ASSIGNMENT: In the records that follow, find each line with the word "Demonstration" and copy it.

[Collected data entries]

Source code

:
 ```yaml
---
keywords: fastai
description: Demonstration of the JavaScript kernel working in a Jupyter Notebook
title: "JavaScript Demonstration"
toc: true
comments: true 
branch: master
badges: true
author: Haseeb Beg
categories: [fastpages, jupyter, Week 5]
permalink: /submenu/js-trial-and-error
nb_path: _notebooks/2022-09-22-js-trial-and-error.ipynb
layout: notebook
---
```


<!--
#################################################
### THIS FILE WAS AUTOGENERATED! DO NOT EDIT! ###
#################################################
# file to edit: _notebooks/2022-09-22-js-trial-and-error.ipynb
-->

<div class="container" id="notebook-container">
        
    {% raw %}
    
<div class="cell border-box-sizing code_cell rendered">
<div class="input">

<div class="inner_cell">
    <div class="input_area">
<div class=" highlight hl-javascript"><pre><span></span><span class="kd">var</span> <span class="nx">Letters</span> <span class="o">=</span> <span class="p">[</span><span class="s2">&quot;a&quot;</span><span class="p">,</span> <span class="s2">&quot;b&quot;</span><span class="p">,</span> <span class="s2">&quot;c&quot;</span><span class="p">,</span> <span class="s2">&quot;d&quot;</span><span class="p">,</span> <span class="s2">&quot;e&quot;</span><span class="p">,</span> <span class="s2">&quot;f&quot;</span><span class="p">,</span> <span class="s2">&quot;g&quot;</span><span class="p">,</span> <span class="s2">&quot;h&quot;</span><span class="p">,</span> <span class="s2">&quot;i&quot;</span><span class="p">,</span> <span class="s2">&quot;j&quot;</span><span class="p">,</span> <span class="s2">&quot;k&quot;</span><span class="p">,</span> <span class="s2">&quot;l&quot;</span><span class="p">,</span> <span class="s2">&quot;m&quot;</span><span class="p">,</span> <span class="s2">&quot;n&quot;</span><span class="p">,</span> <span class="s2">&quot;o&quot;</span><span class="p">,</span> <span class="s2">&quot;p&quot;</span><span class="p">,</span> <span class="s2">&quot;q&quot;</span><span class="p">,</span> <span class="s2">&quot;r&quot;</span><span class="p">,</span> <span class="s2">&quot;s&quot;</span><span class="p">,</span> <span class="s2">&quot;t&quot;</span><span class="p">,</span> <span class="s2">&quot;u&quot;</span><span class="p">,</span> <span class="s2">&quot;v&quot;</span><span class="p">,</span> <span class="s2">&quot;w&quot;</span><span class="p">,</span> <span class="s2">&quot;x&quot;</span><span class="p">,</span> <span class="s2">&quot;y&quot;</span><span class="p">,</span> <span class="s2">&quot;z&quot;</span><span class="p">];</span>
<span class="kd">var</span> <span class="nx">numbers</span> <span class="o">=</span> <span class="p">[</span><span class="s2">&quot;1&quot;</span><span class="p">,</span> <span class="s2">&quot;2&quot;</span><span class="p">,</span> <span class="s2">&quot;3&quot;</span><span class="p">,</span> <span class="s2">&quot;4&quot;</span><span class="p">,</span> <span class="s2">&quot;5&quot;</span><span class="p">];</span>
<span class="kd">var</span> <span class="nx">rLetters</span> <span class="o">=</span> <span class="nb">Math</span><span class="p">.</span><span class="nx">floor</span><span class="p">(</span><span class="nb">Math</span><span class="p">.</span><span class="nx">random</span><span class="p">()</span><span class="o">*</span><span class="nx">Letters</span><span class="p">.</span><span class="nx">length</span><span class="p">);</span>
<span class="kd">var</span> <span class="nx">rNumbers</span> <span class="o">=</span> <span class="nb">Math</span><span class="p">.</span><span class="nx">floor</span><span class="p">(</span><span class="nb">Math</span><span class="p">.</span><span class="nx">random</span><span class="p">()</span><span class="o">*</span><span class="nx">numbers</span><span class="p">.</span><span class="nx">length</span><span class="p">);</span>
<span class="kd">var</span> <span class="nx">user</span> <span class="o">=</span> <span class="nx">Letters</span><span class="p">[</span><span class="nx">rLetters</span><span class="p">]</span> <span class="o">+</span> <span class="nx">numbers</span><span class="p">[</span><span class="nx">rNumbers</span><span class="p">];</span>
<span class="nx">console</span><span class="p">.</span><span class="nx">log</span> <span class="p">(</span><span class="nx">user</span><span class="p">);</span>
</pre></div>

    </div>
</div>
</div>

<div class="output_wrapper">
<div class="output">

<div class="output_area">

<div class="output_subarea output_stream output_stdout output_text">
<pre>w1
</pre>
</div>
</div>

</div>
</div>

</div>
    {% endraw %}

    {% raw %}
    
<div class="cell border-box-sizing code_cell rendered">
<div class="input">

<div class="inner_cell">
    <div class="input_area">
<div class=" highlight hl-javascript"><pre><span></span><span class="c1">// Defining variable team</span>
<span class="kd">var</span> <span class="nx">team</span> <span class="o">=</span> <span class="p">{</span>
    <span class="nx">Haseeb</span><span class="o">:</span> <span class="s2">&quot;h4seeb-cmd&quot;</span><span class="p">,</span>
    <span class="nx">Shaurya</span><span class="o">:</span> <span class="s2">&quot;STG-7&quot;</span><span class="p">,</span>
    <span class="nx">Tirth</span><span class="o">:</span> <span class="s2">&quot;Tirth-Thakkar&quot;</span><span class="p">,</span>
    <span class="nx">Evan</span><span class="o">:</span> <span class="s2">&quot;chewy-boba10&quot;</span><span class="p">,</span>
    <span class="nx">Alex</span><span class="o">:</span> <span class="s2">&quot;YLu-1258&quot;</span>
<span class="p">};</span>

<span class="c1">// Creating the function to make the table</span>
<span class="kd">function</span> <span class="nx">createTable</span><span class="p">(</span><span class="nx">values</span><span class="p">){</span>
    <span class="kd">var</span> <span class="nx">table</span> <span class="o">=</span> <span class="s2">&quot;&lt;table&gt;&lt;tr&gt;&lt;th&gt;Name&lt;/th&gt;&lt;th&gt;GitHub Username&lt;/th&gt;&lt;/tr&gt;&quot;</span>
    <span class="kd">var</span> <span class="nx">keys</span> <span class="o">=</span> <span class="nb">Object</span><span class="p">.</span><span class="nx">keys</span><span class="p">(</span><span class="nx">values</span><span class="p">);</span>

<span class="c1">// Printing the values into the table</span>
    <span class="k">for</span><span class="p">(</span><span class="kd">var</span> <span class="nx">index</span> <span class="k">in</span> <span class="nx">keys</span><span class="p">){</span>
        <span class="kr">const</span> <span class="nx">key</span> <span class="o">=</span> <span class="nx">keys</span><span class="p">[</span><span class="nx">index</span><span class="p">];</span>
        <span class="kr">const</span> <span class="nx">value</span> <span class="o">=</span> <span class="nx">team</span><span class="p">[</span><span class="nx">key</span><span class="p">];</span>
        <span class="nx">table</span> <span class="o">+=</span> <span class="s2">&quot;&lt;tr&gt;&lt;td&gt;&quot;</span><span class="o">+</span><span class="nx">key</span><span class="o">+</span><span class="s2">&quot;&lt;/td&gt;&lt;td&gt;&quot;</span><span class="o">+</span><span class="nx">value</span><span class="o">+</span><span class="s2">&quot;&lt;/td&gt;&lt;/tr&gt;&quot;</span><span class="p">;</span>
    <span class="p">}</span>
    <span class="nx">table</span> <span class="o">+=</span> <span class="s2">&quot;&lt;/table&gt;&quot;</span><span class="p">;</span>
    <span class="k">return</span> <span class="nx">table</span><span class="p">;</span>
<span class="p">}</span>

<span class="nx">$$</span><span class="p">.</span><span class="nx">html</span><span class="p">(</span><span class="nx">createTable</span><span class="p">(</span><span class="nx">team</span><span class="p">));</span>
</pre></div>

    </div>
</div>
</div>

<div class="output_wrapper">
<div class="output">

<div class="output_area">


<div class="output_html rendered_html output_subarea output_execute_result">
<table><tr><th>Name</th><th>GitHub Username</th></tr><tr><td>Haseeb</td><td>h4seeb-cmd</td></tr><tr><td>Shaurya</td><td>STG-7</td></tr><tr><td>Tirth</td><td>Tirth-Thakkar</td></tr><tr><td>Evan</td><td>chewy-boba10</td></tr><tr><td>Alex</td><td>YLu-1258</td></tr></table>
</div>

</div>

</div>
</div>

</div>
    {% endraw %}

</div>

FINISHED TASK:
description: Demonstration of the JavaScript kernel working in a Jupyter Notebook
title: "JavaScript Demonstration"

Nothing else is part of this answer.